### [Exercise instructions]
With both ends included, repeat exactly the lines of the entries below from the one containing "Also take into" down to the one containing "## Inside the custom validator class", and no others.

### [Source data]
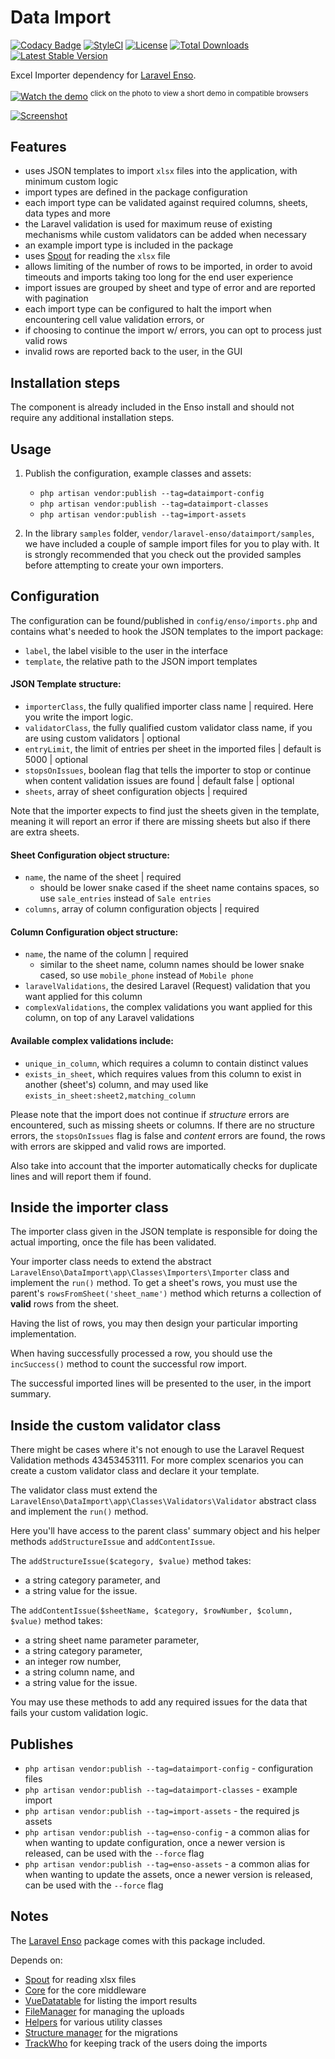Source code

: # Data Import

[![Codacy Badge](https://api.codacy.com/project/badge/Grade/b169a2f09f864cd5b274ce63008f04b9)](https://www.codacy.com/app/laravel-enso/DataImport?utm_source=github.com&amp;utm_medium=referral&amp;utm_content=laravel-enso/DataImport&amp;utm_campaign=Badge_Grade)
[![StyleCI](https://styleci.io/repos/89221336/shield?branch=master)](https://styleci.io/repos/89221336)
[![License](https://poser.pugx.org/laravel-enso/dataimport/license)](https://packagist.org/packages/laravel-enso/dataimport)
[![Total Downloads](https://poser.pugx.org/laravel-enso/dataimport/downloads)](https://packagist.org/packages/laravel-enso/dataimport)
[![Latest Stable Version](https://poser.pugx.org/laravel-enso/dataimport/version)](https://packagist.org/packages/laravel-enso/dataimport)

Excel Importer dependency for [Laravel Enso](https://github.com/laravel-enso/Enso).

[![Watch the demo](https://laravel-enso.github.io/dataimport/screenshots/bulma_006_thumb.png)](https://laravel-enso.github.io/dataimport/videos/bulma_demo_01.webm)
<sup>click on the photo to view a short demo in compatible browsers</sup>

[![Screenshot](https://laravel-enso.github.io/dataimport/screenshots/bulma_007_thumb.png)](https://laravel-enso.github.io/dataimport/screenshots/bulma_007.png)


## Features

- uses JSON templates to import `xlsx` files into the application, with minimum custom logic
- import types are defined in the package configuration
- each import type can be validated against required columns, sheets, data types and more
- the Laravel validation is used for maximum reuse of existing mechanisms while custom validators can be added when necessary
- an example import type is included in the package
- uses [Spout](https://github.com/box/spout) for reading the `xlsx` file
- allows limiting of the number of rows to be imported, in order to avoid timeouts and imports taking too long for the end user experience
- import issues are grouped by sheet and type of error and are reported with pagination
- each import type can be configured to halt the import when encountering cell value validation errors, or  
- if choosing to continue the import w/ errors, you can opt to process just valid rows
- invalid rows are reported back to the user, in the GUI

## Installation steps

The component is already included in the Enso install and should not require any additional installation steps.

## Usage

1. Publish the configuration, example classes and assets:
    * `php artisan vendor:publish --tag=dataimport-config`
    * `php artisan vendor:publish --tag=dataimport-classes`
    * `php artisan vendor:publish --tag=import-assets`

2. In the library `samples` folder, `vendor/laravel-enso/dataimport/samples`, we have included a couple of 
 sample import files for you to play with. It is strongly recommended that you check out the provided samples before 
 attempting to create your own importers.


## Configuration
The configuration can be found/published in `config/enso/imports.php` 
and contains what's needed to hook the JSON templates to the import package:
- `label`, the label visible to the user in the interface
- `template`, the relative path to the JSON import templates

#### JSON Template structure:
- `importerClass`, the fully qualified importer class name | required. Here you write the import logic.
- `validatorClass`, the fully qualified custom validator class name, if you are using custom validators | optional
- `entryLimit`, the limit of entries per sheet in the imported files | default is 5000 | optional
- `stopsOnIssues`, boolean flag that tells the importer to stop or continue when content validation issues are found  | default false | optional
- `sheets`, array of sheet configuration objects | required

Note that the importer expects to find just the sheets given in the template, 
meaning it will report an error if there are missing sheets but also if there are extra sheets. 

#### Sheet Configuration object structure:
- `name`, the name of the sheet | required
    - should be lower snake cased if the sheet name contains spaces, so use `sale_entries` instead of `Sale entries`
- `columns`, array of column configuration objects | required 

#### Column Configuration object structure:
- `name`, the name of the column | required
    - similar to the sheet name, column names should be lower snake cased, so use `mobile_phone` instead of `Mobile phone`
- `laravelValidations`, the desired Laravel (Request) validation that you want applied for this column
- `complexValidations`, the complex validations you want applied for this column, on top of any Laravel validations

#### Available **complex validations** include:
- `unique_in_column`, which requires a column to contain distinct values
- `exists_in_sheet`, which requires values from this column to exist in another (sheet's) column, and may used like 
`exists_in_sheet:sheet2,matching_column`

Please note that the import does not continue if *structure* errors are encountered, such as missing sheets or columns.
If there are no structure errors, the `stopsOnIssues` flag is false and *content* errors are found, 
the rows with errors are skipped and valid rows are imported. 

Also take into account that the importer automatically checks for duplicate lines and will report them if found.

## Inside the importer class
The importer class given in the JSON template is responsible for doing the actual importing,
 once the file has been validated.

Your importer class needs to extend the abstract `LaravelEnso\DataImport\app\Classes\Importers\Importer` class and implement the `run()` method.
To get a sheet's rows, you must use the parent's `rowsFromSheet('sheet_name')` method which returns a collection of **valid** rows from the sheet.

Having the list of rows, you may then design your particular importing implementation.

When having successfully processed a row, you should use the `incSuccess()` method to count the successful row import.

The successful imported lines will be presented to the user, in the import summary.

## Inside the custom validator class
There might be cases where it's not enough to use the Laravel Request Validation methods 43453453111. For more complex scenarios you can
create a custom validator class and declare it your template.
 
The validator class must extend the `LaravelEnso\DataImport\app\Classes\Validators\Validator` abstract class and implement
the `run()` method.

Here you'll have access to the parent class' summary object and his helper methods `addStructureIssue` and `addContentIssue`.

The `addStructureIssue($category, $value)` method takes:
  - a string category parameter, and 
  - a string value for the issue.
  
The `addContentIssue($sheetName, $category, $rowNumber, $column, $value)` method takes:
  - a string sheet name parameter parameter, 
  - a string category parameter,  
  - an integer row number,
  - a string column name, and
  - a string value for the issue.

You may use these methods to add any required issues for the data that fails your custom validation logic.

## Publishes

- `php artisan vendor:publish --tag=dataimport-config` - configuration files
- `php artisan vendor:publish --tag=dataimport-classes` - example import
- `php artisan vendor:publish --tag=import-assets` - the required js assets 
- `php artisan vendor:publish --tag=enso-config` - a common alias for when wanting to update configuration,
once a newer version is released, can be used with the `--force` flag
- `php artisan vendor:publish --tag=enso-assets` - a common alias for when wanting to update the assets,
once a newer version is released, can be used with the `--force` flag

## Notes

The [Laravel Enso](https://github.com/laravel-enso/Enso) package comes with this package included.

Depends on:
 - [Spout](https://github.com/box/spout) for reading xlsx files
 - [Core](https://github.com/laravel-enso/Core) for the core middleware 
 - [VueDatatable](https://github.com/laravel-enso/vueatatable) for listing the import results
 - [FileManager](https://github.com/laravel-enso/FileManager) for managing the uploads 
 - [Helpers](https://github.com/laravel-enso/Helpers) for various utility classes
 - [Structure manager](https://github.com/laravel-enso/StructureManager) for the migrations 
 - [TrackWho](https://github.com/laravel-enso/TrackWho) for keeping track of the users doing the imports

### [Solution below]
Also take into account that the importer automatically checks for duplicate lines and will report them if found.

## Inside the importer class
The importer class given in the JSON template is responsible for doing the actual importing,
 once the file has been validated.

Your importer class needs to extend the abstract `LaravelEnso\DataImport\app\Classes\Importers\Importer` class and implement the `run()` method.
To get a sheet's rows, you must use the parent's `rowsFromSheet('sheet_name')` method which returns a collection of **valid** rows from the sheet.

Having the list of rows, you may then design your particular importing implementation.

When having successfully processed a row, you should use the `incSuccess()` method to count the successful row import.

The successful imported lines will be presented to the user, in the import summary.

## Inside the custom validator class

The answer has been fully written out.